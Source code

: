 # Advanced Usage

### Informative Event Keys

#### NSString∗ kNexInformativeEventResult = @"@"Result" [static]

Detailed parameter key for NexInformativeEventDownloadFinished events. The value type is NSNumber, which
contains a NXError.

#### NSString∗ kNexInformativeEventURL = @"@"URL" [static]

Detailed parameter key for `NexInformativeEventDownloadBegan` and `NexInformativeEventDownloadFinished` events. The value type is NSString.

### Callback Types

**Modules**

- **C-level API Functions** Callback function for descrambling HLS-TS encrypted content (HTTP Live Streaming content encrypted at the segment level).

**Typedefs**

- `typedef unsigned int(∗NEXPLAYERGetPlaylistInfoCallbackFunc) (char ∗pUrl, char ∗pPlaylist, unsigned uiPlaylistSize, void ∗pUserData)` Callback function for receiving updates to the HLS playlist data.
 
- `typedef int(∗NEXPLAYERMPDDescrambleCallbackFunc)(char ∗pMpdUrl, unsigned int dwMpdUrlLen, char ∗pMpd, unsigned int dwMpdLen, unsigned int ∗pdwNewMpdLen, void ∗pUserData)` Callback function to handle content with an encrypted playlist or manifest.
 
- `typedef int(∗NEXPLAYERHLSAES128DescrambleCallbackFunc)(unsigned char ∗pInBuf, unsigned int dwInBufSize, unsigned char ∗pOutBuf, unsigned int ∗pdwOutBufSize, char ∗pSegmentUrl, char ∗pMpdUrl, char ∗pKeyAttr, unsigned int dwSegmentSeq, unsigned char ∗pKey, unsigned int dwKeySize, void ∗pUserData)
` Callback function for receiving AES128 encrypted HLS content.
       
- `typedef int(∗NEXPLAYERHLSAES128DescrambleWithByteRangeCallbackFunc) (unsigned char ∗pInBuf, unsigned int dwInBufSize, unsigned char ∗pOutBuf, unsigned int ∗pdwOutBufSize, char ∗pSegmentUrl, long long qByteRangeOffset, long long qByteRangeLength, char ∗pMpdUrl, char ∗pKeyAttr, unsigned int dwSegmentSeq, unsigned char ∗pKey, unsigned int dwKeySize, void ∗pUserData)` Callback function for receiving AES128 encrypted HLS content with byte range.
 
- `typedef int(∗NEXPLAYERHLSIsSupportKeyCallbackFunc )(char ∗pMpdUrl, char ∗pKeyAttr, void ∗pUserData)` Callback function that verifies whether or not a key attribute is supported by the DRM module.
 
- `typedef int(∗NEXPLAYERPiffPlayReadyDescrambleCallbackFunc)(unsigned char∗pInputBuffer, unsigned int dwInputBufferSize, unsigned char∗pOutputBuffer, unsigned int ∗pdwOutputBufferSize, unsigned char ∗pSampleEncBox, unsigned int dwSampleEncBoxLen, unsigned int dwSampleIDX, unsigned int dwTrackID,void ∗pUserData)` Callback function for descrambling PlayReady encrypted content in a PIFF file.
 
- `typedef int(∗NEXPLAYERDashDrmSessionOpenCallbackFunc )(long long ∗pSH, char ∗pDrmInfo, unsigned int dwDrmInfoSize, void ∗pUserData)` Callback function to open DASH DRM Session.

# # # # #

◆ **INSTRUCTIONS TO FOLLOW**
Using the records above, gather all lines where the string "content" is present.

◆ **TASK RESULT**
- **C-level API Functions** Callback function for descrambling HLS-TS encrypted content (HTTP Live Streaming content encrypted at the segment level).
- `typedef int(∗NEXPLAYERMPDDescrambleCallbackFunc)(char ∗pMpdUrl, unsigned int dwMpdUrlLen, char ∗pMpd, unsigned int dwMpdLen, unsigned int ∗pdwNewMpdLen, void ∗pUserData)` Callback function to handle content with an encrypted playlist or manifest.
` Callback function for receiving AES128 encrypted HLS content.
- `typedef int(∗NEXPLAYERHLSAES128DescrambleWithByteRangeCallbackFunc) (unsigned char ∗pInBuf, unsigned int dwInBufSize, unsigned char ∗pOutBuf, unsigned int ∗pdwOutBufSize, char ∗pSegmentUrl, long long qByteRangeOffset, long long qByteRangeLength, char ∗pMpdUrl, char ∗pKeyAttr, unsigned int dwSegmentSeq, unsigned char ∗pKey, unsigned int dwKeySize, void ∗pUserData)` Callback function for receiving AES128 encrypted HLS content with byte range.
- `typedef int(∗NEXPLAYERPiffPlayReadyDescrambleCallbackFunc)(unsigned char∗pInputBuffer, unsigned int dwInputBufferSize, unsigned char∗pOutputBuffer, unsigned int ∗pdwOutputBufferSize, unsigned char ∗pSampleEncBox, unsigned int dwSampleEncBoxLen, unsigned int dwSampleIDX, unsigned int dwTrackID,void ∗pUserData)` Callback function for descrambling PlayReady encrypted content in a PIFF file.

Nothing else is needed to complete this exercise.